Checking Influence

When you shop, do you wonder where your money really goes?

What Checking Influence looks like

Checking Influence is a new tool from the Sunlight Foundation that you can use to find out how companies you do business with every day are wielding political influence through lobbying and campaign contributions. Checking Influence helps you be an informed consumer and citizen.

Just add Checking Influence to your bookmarklet bar and then go to any web page that has bank transactions (wherever you do online banking, like your banking site, credit card site, or Mint.com). Then, just click on the Checking Influence bookmarklet in your toolbar.

Checking Influence will find the company names in your list of banking transactions and show you the “influence data” for the corporations it can identify — including political campaign contributions and what lobbying the corporation conducted.

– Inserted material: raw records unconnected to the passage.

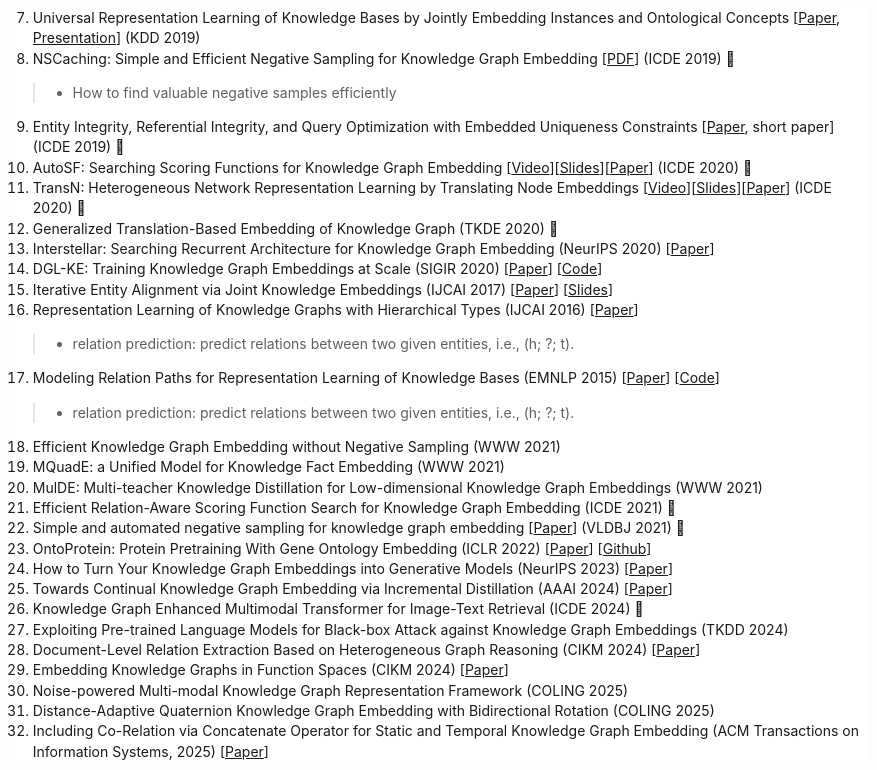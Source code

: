 7. Universal Representation Learning of Knowledge Bases by Jointly Embedding Instances and Ontological Concepts [[Paper](http://web.cs.ucla.edu/~yzsun/papers/2019_KDD_JOIE.pdf), [Presentation](https://www.kdd.org/kdd2019/accepted-papers/view/universal-representation-learning-of-knowledge-bases-by-jointly-embedding-i)] (KDD 2019)
8. NSCaching: Simple and Efficient Negative Sampling for Knowledge Graph Embedding [[PDF](https://arxiv.org/pdf/1812.06410.pdf)] (ICDE 2019) 🌟
> * How to find valuable negative samples efficiently
9. Entity Integrity, Referential Integrity, and Query Optimization with Embedded Uniqueness Constraints [[Paper](https://ieeexplore.ieee.org/stamp/stamp.jsp?tp=&arnumber=8731360), short paper] (ICDE 2019) 🌟
10. AutoSF: Searching Scoring Functions for Knowledge Graph Embedding [[Video](https://www.google.com/url?q=https://drive.google.com/open?id%3D1wRHmVHiit8xIZalwL2ZUx5IZcu8BVr_4&sa=D&ust=1587488616452000&usg=AFQjCNF27HybM9QnROVO4NeCbqFVvObi0w)][[Slides](https://www.google.com/url?q=https://drive.google.com/open?id%3D1fYdh05WWG0Aco403ArzWafMrf7-joBpu&sa=D&ust=1587488616452000&usg=AFQjCNHnaXb02kbU7LZq5zHG1RhvDon07A)][[Paper](https://conferences.computer.org/icde/2020/pdfs/ICDE2020-5acyuqhpJ6L9P042wmjY1p/290300a433/290300a433.pdf)] (ICDE 2020) 🌟
11. TransN: Heterogeneous Network Representation Learning by Translating Node Embeddings [[Video](https://www.google.com/url?q=https://drive.google.com/open?id%3D1-KH4NUD2LNN1ESvbXTUfu3HDOYXYylqx&sa=D&ust=1595668107927000&usg=AFQjCNF74glNGWzt3FmGSo5W9th8VGfGwQ)][[Slides](https://www.google.com/url?q=https://drive.google.com/open?id%3D1CAuwlXPIV1rLXZFHvln-VvoSr3IRtM59&sa=D&ust=1595668107927000&usg=AFQjCNELQ0Q52103E2s_vziBq5_jF9TOdQ)][[Paper](https://conferences.computer.org/icde/2020/pdfs/ICDE2020-5acyuqhpJ6L9P042wmjY1p/290300a589/290300a589.pdf)] (ICDE 2020) 🌟
12. Generalized Translation-Based Embedding of Knowledge Graph (TKDE 2020) 🌟
13. Interstellar: Searching Recurrent Architecture for Knowledge Graph Embedding (NeurIPS 2020) [[Paper](https://proceedings.neurips.cc/paper/2020/file/722caafb4825ef5d8670710fa29087cf-Paper.pdf)]
14. DGL-KE: Training Knowledge Graph Embeddings at Scale (SIGIR 2020) [[Paper](https://arxiv.org/pdf/2004.08532.pdf)] [[Code](https://github.com/awslabs/dgl-ke)]
15. Iterative Entity Alignment via Joint Knowledge Embeddings (IJCAI 2017) [[Paper](https://www.ijcai.org/Proceedings/2017/0595.pdf)] [[Slides](http://www.zhuhao.me/static/zhu17iterative/zhu17iterative_slides.pdf)]
16. Representation Learning of Knowledge Graphs with Hierarchical Types (IJCAI 2016) [[Paper](https://www.ijcai.org/Proceedings/16/Papers/421.pdf)] 
> *  relation prediction: predict relations between two given entities, i.e., (h; ?; t).
17. Modeling Relation Paths for Representation Learning of Knowledge Bases (EMNLP 2015) [[Paper](https://www.aclweb.org/anthology/D15-1082.pdf)] [[Code](https://github.com/mrlyk423/relation_extraction)]
> *  relation prediction: predict relations between two given entities, i.e., (h; ?; t).
18. Efficient Knowledge Graph Embedding without Negative Sampling (WWW 2021)
19. MQuadE: a Unified Model for Knowledge Fact Embedding (WWW 2021)
20. MulDE: Multi-teacher Knowledge Distillation for Low-dimensional Knowledge Graph Embeddings (WWW 2021)
21. Efficient Relation-Aware Scoring Function Search for Knowledge Graph Embedding (ICDE 2021) 🌟
22. Simple and automated negative sampling for knowledge graph embedding [[Paper](https://link.springer.com/article/10.1007/s00778-020-00640-7)] (VLDBJ 2021) 🌟
23. OntoProtein: Protein Pretraining With Gene Ontology Embedding (ICLR 2022) [[Paper](https://arxiv.org/pdf/2201.11147.pdf)] [[Github](https://github.com/zjunlp/OntoProtein)]
24. How to Turn Your Knowledge Graph Embeddings into Generative Models (NeurIPS 2023) [[Paper](https://proceedings.neurips.cc/paper_files/paper/2023/file/f4b768188be63b8d2680a46934fd295a-Paper-Conference.pdf)]
25. Towards Continual Knowledge Graph Embedding via Incremental Distillation (AAAI 2024) [[Paper](https://ojs.aaai.org/index.php/AAAI/article/view/28722)]
26. Knowledge Graph Enhanced Multimodal Transformer for Image-Text Retrieval (ICDE 2024) 🌟
27. Exploiting Pre-trained Language Models for Black-box Attack against Knowledge Graph Embeddings (TKDD 2024)
28. Document-Level Relation Extraction Based on Heterogeneous Graph Reasoning (CIKM 2024) [[Paper](https://dl.acm.org/doi/abs/10.1145/3627673.3679899)]
29. Embedding Knowledge Graphs in Function Spaces (CIKM 2024) [[Paper](https://dl.acm.org/doi/abs/10.1145/3627673.3679819)]
30. Noise-powered Multi-modal Knowledge Graph Representation Framework (COLING 2025)
31. Distance-Adaptive Quaternion Knowledge Graph Embedding with Bidirectional Rotation (COLING 2025)
32. Including Co-Relation via Concatenate Operator for Static and Temporal Knowledge Graph Embedding (ACM Transactions on Information Systems, 2025) [[Paper](https://dl.acm.org/doi/abs/10.1145/3733231)]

If you’re curious about how we protect your privacy, read below. If you’re still uncomfortable trying out Checking Influence, you can find the same information by going to Influence Explorer and searching for the company whose political influence you want to check.

Privacy

To ensure that we respect your privacy, we are very careful not to store any information about your bank transactions that could possibly be personally identifiable. In order to function, Checking Influence needs to transmit names that it has pulled out of your bank transactions to our server to match them against corporations, but nothing else (no dates, addresses, amounts, etc.) is sent to us. The names are cleaned to ensure that there is nothing sensitive or personally identifiable in them. All connections to the Checking Influence server are made using industry-standard SSL – the same technology that your banking site uses to ensure the privacy of your data.

It’s Easy to Use

Checking Influence is a bookmarklet, which means you can save it to your browser’s toolbar and use it on a site later with just one click. In Internet Explorer, right-click the blue button above and choose 'Add to Favorites...'. In Firefox, Chrome and Safari, drag the button to your bookmarks bar. If you don't see a bookmarks bar you can enable it from the 'View' menu. Then just click on the bookmarklet while you're on any bank page that lists purchases.

Don't know what a bookmark bar is?

In a browser window it's the space between your url bar and your browser content window.